## Exercise prompt
If a line in the following entries contains the string "cannot", it counts toward the total; report only that total.

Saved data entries
::::::::::

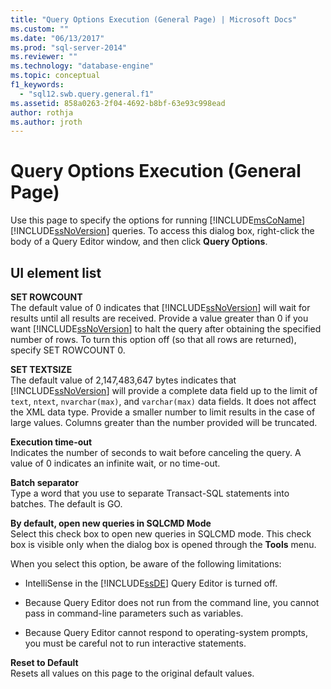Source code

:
 ```yaml
---
title: "Query Options Execution (General Page) | Microsoft Docs"
ms.custom: ""
ms.date: "06/13/2017"
ms.prod: "sql-server-2014"
ms.reviewer: ""
ms.technology: "database-engine"
ms.topic: conceptual
f1_keywords: 
  - "sql12.swb.query.general.f1"
ms.assetid: 858a0263-2f04-4692-b8bf-63e93c998ead
author: rothja
ms.author: jroth
---
```

# Query Options Execution (General Page)
  Use this page to specify the options for running [!INCLUDE[msCoName](../includes/msconame-md.md)] [!INCLUDE[ssNoVersion](../includes/ssnoversion-md.md)] queries. To access this dialog box, right-click the body of a Query Editor window, and then click **Query Options**.  
  
## UI element list  
 **SET ROWCOUNT**  
 The default value of 0 indicates that [!INCLUDE[ssNoVersion](../includes/ssnoversion-md.md)] will wait for results until all results are received. Provide a value greater than 0 if you want [!INCLUDE[ssNoVersion](../includes/ssnoversion-md.md)] to halt the query after obtaining the specified number of rows. To turn this option off (so that all rows are returned), specify SET ROWCOUNT 0.  
  
 **SET TEXTSIZE**  
 The default value of 2,147,483,647 bytes indicates that [!INCLUDE[ssNoVersion](../includes/ssnoversion-md.md)] will provide a complete data field up to the limit of `text`, `ntext`, `nvarchar(max)`, and `varchar(max)` data fields. It does not affect the XML data type. Provide a smaller number to limit results in the case of large values. Columns greater than the number provided will be truncated.  
  
 **Execution time-out**  
 Indicates the number of seconds to wait before canceling the query. A value of 0 indicates an infinite wait, or no time-out.  
  
 **Batch separator**  
 Type a word that you use to separate Transact-SQL statements into batches. The default is GO.  
  
 **By default, open new queries in SQLCMD Mode**  
 Select this check box to open new queries in SQLCMD mode. This check box is visible only when the dialog box is opened through the **Tools** menu.  
  
 When you select this option, be aware of the following limitations:  
  
-   IntelliSense in the [!INCLUDE[ssDE](../includes/ssde-md.md)] Query Editor is turned off.  
  
-   Because Query Editor does not run from the command line, you cannot pass in command-line parameters such as variables.  
  
-   Because Query Editor cannot respond to operating-system prompts, you must be careful not to run interactive statements.  
  
 **Reset to Default**  
 Resets all values on this page to the original default values.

::::::::::

## Exercise solution
2